### Stored data
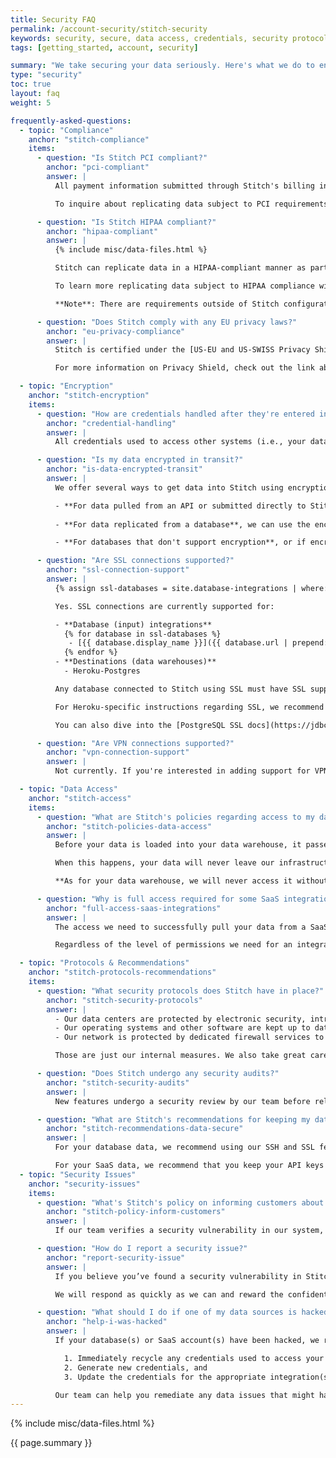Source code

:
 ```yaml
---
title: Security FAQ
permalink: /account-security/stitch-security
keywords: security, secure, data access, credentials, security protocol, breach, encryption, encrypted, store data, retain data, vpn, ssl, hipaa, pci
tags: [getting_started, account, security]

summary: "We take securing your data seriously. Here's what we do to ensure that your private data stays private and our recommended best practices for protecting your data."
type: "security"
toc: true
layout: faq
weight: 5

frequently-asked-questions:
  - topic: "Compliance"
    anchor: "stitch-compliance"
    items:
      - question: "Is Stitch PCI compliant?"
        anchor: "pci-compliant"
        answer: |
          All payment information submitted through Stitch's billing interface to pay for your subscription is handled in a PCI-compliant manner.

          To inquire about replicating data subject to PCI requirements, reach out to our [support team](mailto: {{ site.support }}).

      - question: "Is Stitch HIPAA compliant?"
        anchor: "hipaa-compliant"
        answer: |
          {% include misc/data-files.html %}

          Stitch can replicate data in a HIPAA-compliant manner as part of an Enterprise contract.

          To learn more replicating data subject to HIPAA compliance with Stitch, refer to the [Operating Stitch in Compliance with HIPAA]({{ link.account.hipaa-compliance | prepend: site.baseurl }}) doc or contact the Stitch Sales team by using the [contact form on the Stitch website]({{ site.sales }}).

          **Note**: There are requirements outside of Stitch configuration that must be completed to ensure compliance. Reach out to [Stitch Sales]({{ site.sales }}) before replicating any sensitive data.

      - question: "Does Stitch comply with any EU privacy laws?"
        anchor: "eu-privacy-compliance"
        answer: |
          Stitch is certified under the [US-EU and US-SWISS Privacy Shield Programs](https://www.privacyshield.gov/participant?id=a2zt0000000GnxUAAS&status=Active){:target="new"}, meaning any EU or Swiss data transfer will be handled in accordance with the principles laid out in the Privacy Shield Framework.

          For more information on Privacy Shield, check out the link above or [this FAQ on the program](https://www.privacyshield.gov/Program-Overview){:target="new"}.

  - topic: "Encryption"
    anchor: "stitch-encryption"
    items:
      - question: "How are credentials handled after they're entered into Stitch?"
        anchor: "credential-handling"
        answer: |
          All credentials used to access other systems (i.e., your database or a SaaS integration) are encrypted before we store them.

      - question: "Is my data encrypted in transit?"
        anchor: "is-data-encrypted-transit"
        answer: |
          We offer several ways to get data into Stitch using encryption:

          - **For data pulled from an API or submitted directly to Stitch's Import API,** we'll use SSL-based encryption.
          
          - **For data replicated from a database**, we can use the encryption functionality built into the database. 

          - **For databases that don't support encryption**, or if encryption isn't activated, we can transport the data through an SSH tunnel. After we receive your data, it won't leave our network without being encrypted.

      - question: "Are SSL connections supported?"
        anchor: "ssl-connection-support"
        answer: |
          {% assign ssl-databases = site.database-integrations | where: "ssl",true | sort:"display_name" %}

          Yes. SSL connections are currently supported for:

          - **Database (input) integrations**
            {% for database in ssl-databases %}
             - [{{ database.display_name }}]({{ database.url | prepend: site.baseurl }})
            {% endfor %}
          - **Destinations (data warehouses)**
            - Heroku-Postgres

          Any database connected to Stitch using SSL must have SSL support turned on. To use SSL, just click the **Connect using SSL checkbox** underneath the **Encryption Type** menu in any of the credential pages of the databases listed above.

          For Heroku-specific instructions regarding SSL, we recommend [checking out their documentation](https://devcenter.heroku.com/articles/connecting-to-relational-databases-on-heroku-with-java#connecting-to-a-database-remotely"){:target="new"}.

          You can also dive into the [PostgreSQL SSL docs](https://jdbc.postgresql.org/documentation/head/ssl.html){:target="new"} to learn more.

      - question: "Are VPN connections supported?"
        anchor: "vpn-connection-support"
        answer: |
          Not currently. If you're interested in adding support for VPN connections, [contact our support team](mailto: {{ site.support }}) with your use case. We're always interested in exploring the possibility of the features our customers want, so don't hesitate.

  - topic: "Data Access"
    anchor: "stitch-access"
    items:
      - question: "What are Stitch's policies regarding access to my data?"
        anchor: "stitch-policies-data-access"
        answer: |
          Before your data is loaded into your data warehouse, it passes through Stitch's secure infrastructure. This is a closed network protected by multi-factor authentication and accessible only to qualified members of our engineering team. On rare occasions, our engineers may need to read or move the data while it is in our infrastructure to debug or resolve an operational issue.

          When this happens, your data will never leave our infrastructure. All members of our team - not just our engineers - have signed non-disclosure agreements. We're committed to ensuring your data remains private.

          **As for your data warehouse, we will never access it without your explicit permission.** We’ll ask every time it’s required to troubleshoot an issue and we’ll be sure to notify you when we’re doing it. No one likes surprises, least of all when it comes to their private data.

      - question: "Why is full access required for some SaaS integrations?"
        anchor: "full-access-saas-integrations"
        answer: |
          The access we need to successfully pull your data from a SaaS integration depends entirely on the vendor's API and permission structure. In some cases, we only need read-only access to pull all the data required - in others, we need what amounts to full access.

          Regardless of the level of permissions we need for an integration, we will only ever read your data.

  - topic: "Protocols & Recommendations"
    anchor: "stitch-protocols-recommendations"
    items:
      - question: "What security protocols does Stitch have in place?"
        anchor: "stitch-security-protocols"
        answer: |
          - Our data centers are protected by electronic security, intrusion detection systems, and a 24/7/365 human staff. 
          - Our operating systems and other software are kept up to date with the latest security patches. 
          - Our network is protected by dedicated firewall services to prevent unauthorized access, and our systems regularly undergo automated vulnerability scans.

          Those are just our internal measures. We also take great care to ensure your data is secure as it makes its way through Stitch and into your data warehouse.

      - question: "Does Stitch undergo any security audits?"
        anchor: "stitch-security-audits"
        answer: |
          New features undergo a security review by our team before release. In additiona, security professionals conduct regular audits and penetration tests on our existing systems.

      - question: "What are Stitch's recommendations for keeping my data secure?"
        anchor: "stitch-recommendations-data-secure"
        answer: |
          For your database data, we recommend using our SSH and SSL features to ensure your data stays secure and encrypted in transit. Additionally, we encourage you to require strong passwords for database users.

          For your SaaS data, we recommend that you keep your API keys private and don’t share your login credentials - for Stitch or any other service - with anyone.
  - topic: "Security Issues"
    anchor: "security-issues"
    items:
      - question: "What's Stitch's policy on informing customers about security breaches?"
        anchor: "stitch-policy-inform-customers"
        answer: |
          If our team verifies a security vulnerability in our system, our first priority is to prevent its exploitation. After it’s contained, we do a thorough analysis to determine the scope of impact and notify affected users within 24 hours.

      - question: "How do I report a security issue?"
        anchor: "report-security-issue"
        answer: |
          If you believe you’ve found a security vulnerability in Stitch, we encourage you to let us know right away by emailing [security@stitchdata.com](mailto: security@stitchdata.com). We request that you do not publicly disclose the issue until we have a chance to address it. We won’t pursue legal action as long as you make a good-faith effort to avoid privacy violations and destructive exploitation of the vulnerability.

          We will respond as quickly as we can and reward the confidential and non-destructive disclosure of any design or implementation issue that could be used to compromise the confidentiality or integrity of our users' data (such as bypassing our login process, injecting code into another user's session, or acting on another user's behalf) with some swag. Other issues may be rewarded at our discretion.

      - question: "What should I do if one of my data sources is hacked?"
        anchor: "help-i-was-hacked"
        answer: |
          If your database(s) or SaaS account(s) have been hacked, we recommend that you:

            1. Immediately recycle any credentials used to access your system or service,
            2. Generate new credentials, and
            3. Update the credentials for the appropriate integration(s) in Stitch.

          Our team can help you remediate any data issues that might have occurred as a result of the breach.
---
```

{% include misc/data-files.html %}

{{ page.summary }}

==

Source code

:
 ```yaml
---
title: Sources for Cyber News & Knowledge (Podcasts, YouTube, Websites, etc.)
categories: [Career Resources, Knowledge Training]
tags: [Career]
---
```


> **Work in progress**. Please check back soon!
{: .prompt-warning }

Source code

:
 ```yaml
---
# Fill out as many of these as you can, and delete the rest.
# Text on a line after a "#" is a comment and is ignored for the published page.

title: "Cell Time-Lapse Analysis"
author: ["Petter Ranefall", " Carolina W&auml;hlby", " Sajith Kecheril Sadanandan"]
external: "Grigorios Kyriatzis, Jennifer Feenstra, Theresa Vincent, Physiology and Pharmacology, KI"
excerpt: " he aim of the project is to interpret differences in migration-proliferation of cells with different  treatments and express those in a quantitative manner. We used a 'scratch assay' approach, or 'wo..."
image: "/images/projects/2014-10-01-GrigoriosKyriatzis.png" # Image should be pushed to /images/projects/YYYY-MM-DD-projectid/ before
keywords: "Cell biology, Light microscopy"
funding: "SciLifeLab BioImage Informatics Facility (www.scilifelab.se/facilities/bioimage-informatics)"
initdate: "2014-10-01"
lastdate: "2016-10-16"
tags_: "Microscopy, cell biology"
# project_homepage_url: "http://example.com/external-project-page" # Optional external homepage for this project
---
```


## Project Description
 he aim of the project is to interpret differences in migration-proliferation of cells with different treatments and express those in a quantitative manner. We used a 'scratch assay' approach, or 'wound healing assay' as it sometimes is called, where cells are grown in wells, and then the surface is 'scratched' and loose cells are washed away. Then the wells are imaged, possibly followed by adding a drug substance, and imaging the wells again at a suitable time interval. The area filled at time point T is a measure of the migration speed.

### WORK ORDER
The word "mailto" appears in how many lines of the records? Give the number only.

### TASK OUTPUT
3